I don't understand the answer, but I may have some ideas on the question...




schools - private vs public


My friends with kids have been talking a lot about schools lately. Which ones to send their kids to, but more specifically, whether to go private (ie non-State school aka Grammer School) or public (ie "free" education - schools funded by the State).

I think in many ways, it depends on what schools are in your area. I grew up in two areas which were known for having very bad state schools and very good private schools. So I was put down on the list for enrolment at certain private schools almost at birth. But only for high school - my parents couldn't afford private school when I was younger and they also thought it was more important to go to a "good" school for high school.

So I went to a couple of state primary schools and a couple of private high schools. I thought it worked well.

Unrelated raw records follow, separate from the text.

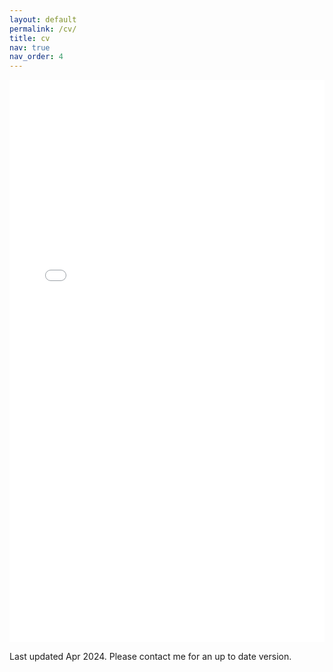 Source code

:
 ```yaml
---
layout: default
permalink: /cv/
title: cv
nav: true
nav_order: 4
---
```


<iframe src="/assets/pdf/cv.pdf" width="100%" height="900px" style="border:none;">
  This browser does not support PDFs. Please download the PDF to view it: <a href="/assets/pdf/cv.pdf">Download PDF</a>
</iframe>

Last updated Apr 2024. Please contact me for an up to date version.
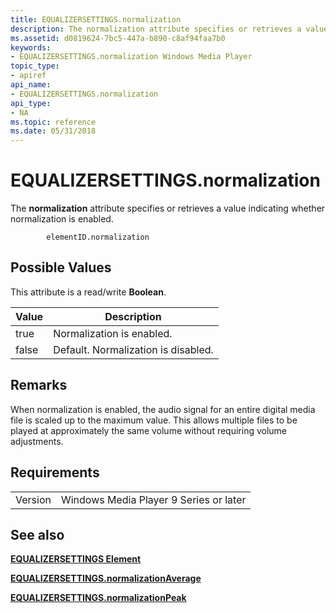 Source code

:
```yaml
---
title: EQUALIZERSETTINGS.normalization
description: The normalization attribute specifies or retrieves a value indicating whether normalization is enabled.
ms.assetid: d0819624-7bc5-447a-b890-c8af94faa7b0
keywords:
- EQUALIZERSETTINGS.normalization Windows Media Player
topic_type:
- apiref
api_name:
- EQUALIZERSETTINGS.normalization
api_type:
- NA
ms.topic: reference
ms.date: 05/31/2018
---
```


# EQUALIZERSETTINGS.normalization

The **normalization** attribute specifies or retrieves a value indicating whether normalization is enabled.

``` syntax
        elementID.normalization
```

## Possible Values

This attribute is a read/write **Boolean**.



| Value | Description                         |
|-------|-------------------------------------|
| true  | Normalization is enabled.           |
| false | Default. Normalization is disabled. |



 

## Remarks

When normalization is enabled, the audio signal for an entire digital media file is scaled up to the maximum value. This allows multiple files to be played at approximately the same volume without requiring volume adjustments.

## Requirements



|                    |                                                   |
|--------------------|---------------------------------------------------|
| Version<br/> | Windows Media Player 9 Series or later<br/> |



## See also

<dl> <dt>

[**EQUALIZERSETTINGS Element**](equalizersettings-element.md)
</dt> <dt>

[**EQUALIZERSETTINGS.normalizationAverage**](equalizersettings-normalizationaverage.md)
</dt> <dt>

[**EQUALIZERSETTINGS.normalizationPeak**](equalizersettings-normalizationpeak.md)
</dt> </dl>

 

 





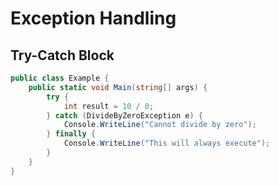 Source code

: # Exception Handling

## Try-Catch Block

```csharp
public class Example {
    public static void Main(string[] args) {
        try {
            int result = 10 / 0;
        } catch (DivideByZeroException e) {
            Console.WriteLine("Cannot divide by zero");
        } finally {
            Console.WriteLine("This will always execute");
        }
    }
}
```

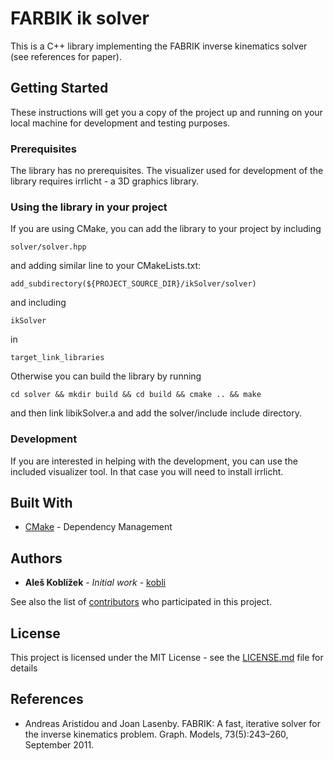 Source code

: # FARBIK ik solver

This is a C++ library implementing the FABRIK inverse kinematics solver (see references for paper).

## Getting Started

These instructions will get you a copy of the project up and running on your local machine for development and testing purposes.

### Prerequisites

The library has no prerequisites.
The visualizer used for development of the library requires irrlicht - a 3D graphics library.

### Using the library in your project

If you are using CMake, you can add the library to your project by including 
```
solver/solver.hpp
```
and adding similar line to your CMakeLists.txt:

```
add_subdirectory(${PROJECT_SOURCE_DIR}/ikSolver/solver)
```
and including 
```
ikSolver
```
in
```
target_link_libraries
```


Otherwise you can build the library by running
```
cd solver && mkdir build && cd build && cmake .. && make
```
and then link libikSolver.a and add the solver/include include directory.

### Development

If you are interested in helping with the development, you can use the included visualizer tool. In that case you will need to install irrlicht.

## Built With

* [CMake](https://cmake.org/) - Dependency Management

## Authors

* **Aleš Koblížek** - *Initial work* - [kobli](https://github.com/kobli)

See also the list of [contributors](https://github.com/kobli/ikSolver/graphs/contributors) who participated in this project.

## License

This project is licensed under the MIT License - see the [LICENSE.md](LICENSE.md) file for details

## References

- Andreas Aristidou and Joan Lasenby. FABRIK: A fast, iterative solver for the inverse kinematics problem. Graph. Models, 73(5):243–260, September 2011.

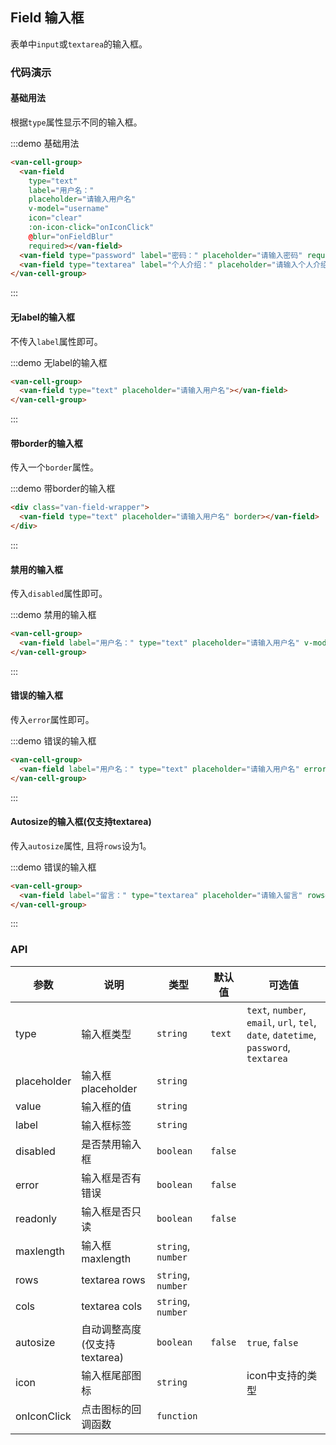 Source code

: <style>
.demo-field {
  .van-field-wrapper {
    padding: 0 10px;
  }
}
</style>

<script>
export default {
  data() {
    return {
      username: 'zhangmin'
    };
  },
  methods: {
    onIconClick() {
      this.username = '';
    },

    onFieldBlur() {
      console.log('blured');
    }
  }
};
</script>

## Field 输入框

表单中`input`或`textarea`的输入框。

### 代码演示

#### 基础用法

根据`type`属性显示不同的输入框。

:::demo 基础用法
```html
<van-cell-group>
  <van-field
    type="text"
    label="用户名："
    placeholder="请输入用户名"
    v-model="username"
    icon="clear"
    :on-icon-click="onIconClick"
    @blur="onFieldBlur"
    required></van-field>
  <van-field type="password" label="密码：" placeholder="请输入密码" required></van-field>
  <van-field type="textarea" label="个人介绍：" placeholder="请输入个人介绍" required></van-field>
</van-cell-group>
```
:::

#### 无label的输入框

不传入`label`属性即可。

:::demo 无label的输入框
```html
<van-cell-group>
  <van-field type="text" placeholder="请输入用户名"></van-field>
</van-cell-group>
```
:::

#### 带border的输入框

传入一个`border`属性。

:::demo 带border的输入框
```html
<div class="van-field-wrapper">
  <van-field type="text" placeholder="请输入用户名" border></van-field>
</div>
```
:::

#### 禁用的输入框

传入`disabled`属性即可。

:::demo 禁用的输入框
```html
<van-cell-group>
  <van-field label="用户名：" type="text" placeholder="请输入用户名" v-model="username" disabled></van-field>
</van-cell-group>
```
:::

#### 错误的输入框

传入`error`属性即可。

:::demo 错误的输入框
```html
<van-cell-group>
  <van-field label="用户名：" type="text" placeholder="请输入用户名" error></van-field>
</van-cell-group>
```
:::


#### Autosize的输入框(仅支持textarea)

传入`autosize`属性, 且将`rows`设为1。

:::demo 错误的输入框
```html
<van-cell-group>
  <van-field label="留言：" type="textarea" placeholder="请输入留言" rows="1" autosize></van-field>
</van-cell-group>
```
:::

### API

| 参数       | 说明      | 类型       | 默认值       | 可选值       |
|-----------|-----------|-----------|-------------|-------------|
| type | 输入框类型 | `string`  | `text` | `text`, `number`, `email`, `url`, `tel`, `date`, `datetime`, `password`, `textarea`  |
| placeholder | 输入框placeholder | `string`  |  |   |
| value | 输入框的值 | `string`  |  |   |
| label | 输入框标签 | `string`  |  |   |
| disabled | 是否禁用输入框 | `boolean`  | `false` |   |
| error | 输入框是否有错误 | `boolean`  | `false` |   |
| readonly | 输入框是否只读 | `boolean`  | `false` |   |
| maxlength | 输入框maxlength | `string`, `number`  |  |   |
| rows | textarea rows | `string`, `number`   |  |   |
| cols | textarea cols | `string`, `number`  |  |   |
| autosize | 自动调整高度(仅支持textarea) | `boolean`  | `false` |  `true`, `false` |
| icon | 输入框尾部图标 | `string`  |  |  icon中支持的类型 |
| onIconClick | 点击图标的回调函数 | `function`  |  |  |

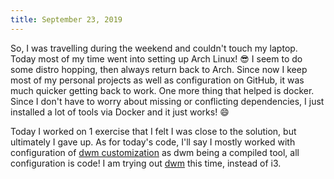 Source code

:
 ```yaml
---
title: September 23, 2019
---
```


So, I was travelling during the weekend and couldn't touch my laptop. Today most of my time went into setting up Arch Linux! :sunglasses:
I seem to do some distro hopping, then always return back to Arch. Since now I keep most of my personal projects as well as configuration on GitHub, it was much quicker getting back to work. One more thing that helped is docker. Since I don't have to worry about missing or conflicting dependencies, I just installed a lot of tools via Docker and it just works! :smile:

Today I worked on 1 exercise that I felt I was close to the solution, but ultimately I gave up. As for today's code, I'll say I mostly worked with configuration of [dwm customization](https://dwm.suckless.org/customisation/) as dwm being a compiled tool, all configuration is code! I am trying out [dwm](https://dwm.suckless.org/) this time, instead of i3.
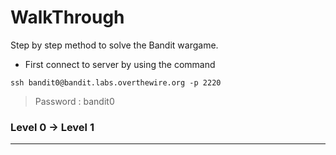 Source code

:# WalkThrough

Step by step method to solve the Bandit wargame.

* First connect to server by using the command
``` 
ssh bandit0@bandit.labs.overthewire.org -p 2220 
```
> Password : bandit0
### Level 0 -> Level 1
---
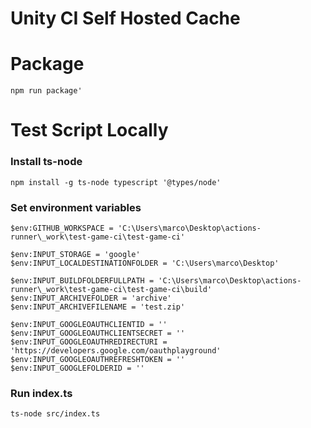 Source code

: # Unity CI Self Hosted Cache

# Package
```
npm run package'
```

# Test Script Locally

### Install ts-node
```
npm install -g ts-node typescript '@types/node'
```

### Set environment variables
```
$env:GITHUB_WORKSPACE = 'C:\Users\marco\Desktop\actions-runner\_work\test-game-ci\test-game-ci'

$env:INPUT_STORAGE = 'google'
$env:INPUT_LOCALDESTINATIONFOLDER = 'C:\Users\marco\Desktop'

$env:INPUT_BUILDFOLDERFULLPATH = 'C:\Users\marco\Desktop\actions-runner\_work\test-game-ci\test-game-ci\build'
$env:INPUT_ARCHIVEFOLDER = 'archive'
$env:INPUT_ARCHIVEFILENAME = 'test.zip'

$env:INPUT_GOOGLEOAUTHCLIENTID = ''
$env:INPUT_GOOGLEOAUTHCLIENTSECRET = ''
$env:INPUT_GOOGLEOAUTHREDIRECTURI = 'https://developers.google.com/oauthplayground'
$env:INPUT_GOOGLEOAUTHREFRESHTOKEN = ''
$env:INPUT_GOOGLEFOLDERID = ''
```

### Run index.ts

```
ts-node src/index.ts
``` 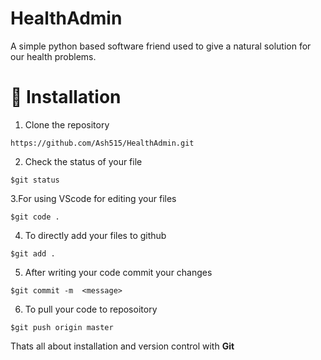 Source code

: # HealthAdmin
A simple python based software friend used to give a natural solution for our health problems.

# 🚀&nbsp;Installation 
1. Clone the repository 
```
https://github.com/Ash515/HealthAdmin.git
```
2. Check the status of your file 
```
$git status
```

3.For using VScode for editing your files 
```
$git code .
```
4. To directly add your files to github
```
$git add .
```
5. After writing your code commit your changes 
```
$git commit -m  <message>
```
6. To pull your code to reposoitory
```
$git push origin master
```
Thats all about installation and version control with **Git**
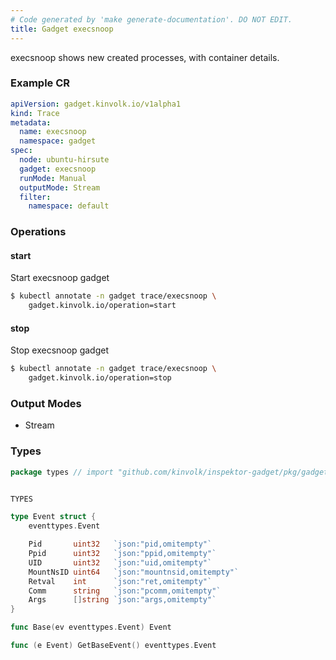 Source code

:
```yaml
---
# Code generated by 'make generate-documentation'. DO NOT EDIT.
title: Gadget execsnoop
---
```


execsnoop shows new created processes, with container details.

### Example CR

```yaml
apiVersion: gadget.kinvolk.io/v1alpha1
kind: Trace
metadata:
  name: execsnoop
  namespace: gadget
spec:
  node: ubuntu-hirsute
  gadget: execsnoop
  runMode: Manual
  outputMode: Stream
  filter:
    namespace: default
```

### Operations


#### start

Start execsnoop gadget

```bash
$ kubectl annotate -n gadget trace/execsnoop \
    gadget.kinvolk.io/operation=start
```
#### stop

Stop execsnoop gadget

```bash
$ kubectl annotate -n gadget trace/execsnoop \
    gadget.kinvolk.io/operation=stop
```

### Output Modes

* Stream

### Types

```go
package types // import "github.com/kinvolk/inspektor-gadget/pkg/gadgets/trace/exec/types"


TYPES

type Event struct {
	eventtypes.Event

	Pid       uint32   `json:"pid,omitempty"`
	Ppid      uint32   `json:"ppid,omitempty"`
	UID       uint32   `json:"uid,omitempty"`
	MountNsID uint64   `json:"mountnsid,omitempty"`
	Retval    int      `json:"ret,omitempty"`
	Comm      string   `json:"pcomm,omitempty"`
	Args      []string `json:"args,omitempty"`
}

func Base(ev eventtypes.Event) Event

func (e Event) GetBaseEvent() eventtypes.Event

```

Some of my friends who went private all the way through had a very unrealistic sense of what "real life" was. They thought that everyone's parents were like their own - they had no idea how the other half lived. For example, one of my friends went to a top private school all the way through. She then attended uni at Bond University (at the time, Australia's only fee-paying uni - I'm still not sure if she knows that her parents got a 2nd mortgage on their home to afford that!). So she's only ever mixed with the upper economic classes really. She is younger than me and, to my knowledge, has already had the equivalent of two nervous breakdowns because she just can't handle the stresses of "real life" in the jobs she's been in. She's never bought a car, she's never had a loan, she's never rented. Her parents bought her a house a little while ago. And she takes it all as her due. I'm not saying that all private school kids are like that, but there honestly do seem to be a fairly high percentage in the ones I've come across that are. I may be spoilt by my parents, but at least I know that I'm spoilt.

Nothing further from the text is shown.